In 21 Lessons for the 21st Century, Harari poses an important question: Can nationalism address the problems of a globalized world, “or is it an escapist indulgence that may doom humankind and the entire biosphere to disaster?” Harari’s answer is not surprising; by framing his discussion with a litany of ecological, nuclear, and technological challenges, he concludes that nationalism will only lead to conflict and disaster.

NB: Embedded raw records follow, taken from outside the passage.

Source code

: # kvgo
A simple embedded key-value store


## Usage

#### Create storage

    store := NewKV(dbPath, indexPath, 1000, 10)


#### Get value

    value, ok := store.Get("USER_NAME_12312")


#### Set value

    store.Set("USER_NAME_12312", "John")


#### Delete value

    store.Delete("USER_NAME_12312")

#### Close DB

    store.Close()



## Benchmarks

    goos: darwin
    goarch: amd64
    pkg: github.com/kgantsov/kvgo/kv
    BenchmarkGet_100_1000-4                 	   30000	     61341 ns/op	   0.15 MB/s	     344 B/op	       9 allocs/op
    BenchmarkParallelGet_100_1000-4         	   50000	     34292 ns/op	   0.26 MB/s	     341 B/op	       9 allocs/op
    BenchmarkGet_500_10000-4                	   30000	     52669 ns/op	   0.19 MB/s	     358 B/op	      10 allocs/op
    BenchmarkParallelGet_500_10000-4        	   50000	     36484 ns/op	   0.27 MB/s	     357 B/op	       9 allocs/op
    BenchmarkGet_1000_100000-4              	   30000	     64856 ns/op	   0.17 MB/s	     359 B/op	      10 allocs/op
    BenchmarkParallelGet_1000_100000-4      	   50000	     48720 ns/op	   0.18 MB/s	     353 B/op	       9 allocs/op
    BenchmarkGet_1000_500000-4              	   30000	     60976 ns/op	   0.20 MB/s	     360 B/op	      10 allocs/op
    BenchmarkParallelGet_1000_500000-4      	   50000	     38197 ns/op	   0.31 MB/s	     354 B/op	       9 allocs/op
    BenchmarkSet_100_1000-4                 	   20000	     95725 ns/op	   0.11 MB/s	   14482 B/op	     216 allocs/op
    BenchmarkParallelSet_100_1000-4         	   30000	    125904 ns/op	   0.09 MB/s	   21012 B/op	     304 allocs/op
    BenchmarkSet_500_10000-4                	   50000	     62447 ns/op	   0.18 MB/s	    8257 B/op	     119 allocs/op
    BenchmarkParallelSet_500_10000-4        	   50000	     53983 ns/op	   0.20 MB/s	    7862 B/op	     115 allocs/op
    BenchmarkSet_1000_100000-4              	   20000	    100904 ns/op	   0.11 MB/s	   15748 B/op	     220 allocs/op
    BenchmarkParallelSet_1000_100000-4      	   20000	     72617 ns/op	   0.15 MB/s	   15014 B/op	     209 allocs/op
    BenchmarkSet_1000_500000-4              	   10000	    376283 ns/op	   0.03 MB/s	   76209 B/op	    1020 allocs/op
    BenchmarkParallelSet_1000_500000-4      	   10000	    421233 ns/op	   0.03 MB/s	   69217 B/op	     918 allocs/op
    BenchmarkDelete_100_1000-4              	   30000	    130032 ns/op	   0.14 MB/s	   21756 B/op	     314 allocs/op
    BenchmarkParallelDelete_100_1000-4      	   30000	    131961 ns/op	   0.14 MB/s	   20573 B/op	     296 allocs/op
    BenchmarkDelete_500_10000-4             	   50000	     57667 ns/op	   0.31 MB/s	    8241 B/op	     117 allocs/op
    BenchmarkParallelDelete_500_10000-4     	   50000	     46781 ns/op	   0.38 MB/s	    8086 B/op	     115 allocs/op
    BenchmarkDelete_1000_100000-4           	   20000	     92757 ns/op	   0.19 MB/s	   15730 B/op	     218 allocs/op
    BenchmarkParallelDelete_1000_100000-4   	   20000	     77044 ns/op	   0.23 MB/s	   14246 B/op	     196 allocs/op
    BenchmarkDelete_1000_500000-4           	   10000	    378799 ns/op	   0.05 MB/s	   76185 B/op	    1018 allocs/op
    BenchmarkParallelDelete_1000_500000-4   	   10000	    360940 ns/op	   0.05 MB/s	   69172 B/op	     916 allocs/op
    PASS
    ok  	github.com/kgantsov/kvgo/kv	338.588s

And yet Harari’s analysis is biased toward global concerns. Dirty air crosses national borders, nuclear war would affect the entire planet, and artificial intelligence is changing people’s lives around the world. But there is another way to think about nationalism: in the context of challenges that must be addressed at local and national levels – such as economic inequality, political instability, social schisms, and weak governance. If Harari had started with a more parochial list of problems, his verdict on nationalism could have been very different.
The economist Thomas Piketty has observed that the nation-state facilitated the development of the “social state”: the system of services that strengthens equality and improves quality of life. For anyone who considers social, economic and political challenges to be in urgent need of remedy – as I do – it makes sense that national sentiment would be revived to secure social cohesion in the service of a “social state.”
But even if we accept Harari’s list, his conclusions are still hasty. For example, while it would be tempting for a leader confronting ecological or nuclear disaster to devote less attention to domestic social issues, effective global cooperation depends on strong individual states. This is especially true now, when the effectiveness of global institutions has never been in greater doubt.
Harari is obviously correct on one point: No country can face down global challenges alone. But it would be wrong to conclude that individual states are redundant. The fact that countries are not powerful enough to make a global difference is not proof that there are other political entities that can replace them.
To be fair, Harari does acknowledge nationalism’s role in governance. For example, he writes that it would be a mistake to assume that a world devoid of nationalism would automatically be peaceful and liberal. On the contrary, such a world would probably descend into “tribal chaos.”
Comparing stable and successful democracies like Sweden, Germany and Switzerland, which “enjoy a strong sense of nationality,” to “countries lacking robust national bonds,” including Afghanistan, Somalia and the Democratic Republic of Congo, Harari comes to the conclusion that nationalism is a necessary component of political stability. One can thus conclude that it is too dangerous to let go of nationalism.
Like any political ideology, nationalism has many faces, some uglier than others. Brute anti-globalism is a prime example. Countries that embrace this brand of nationalism stir unnecessary conflict and undermine the possibility of cross-national collaboration.
But other forms of nationalism that better balance the local and the global are beneficial and worthy of affirmation. Not only can nationalism help fortify well-functioning states; it can also serve as a tool to foster solidarity in government efforts to address localized social challenges, fight social and economic inequalities, and take care of social groups that have been left behind. As such it is better not to abandon nationalism, but rather to channel its beneficent features to recreate the social state.
Of course, critics are right to denounce chauvinism and hate. But to reject nationalism tout court is facile. It is up to intellectuals to recognize this and frame the arguments that can help governments strike the right balance among national, regional, and global commitments.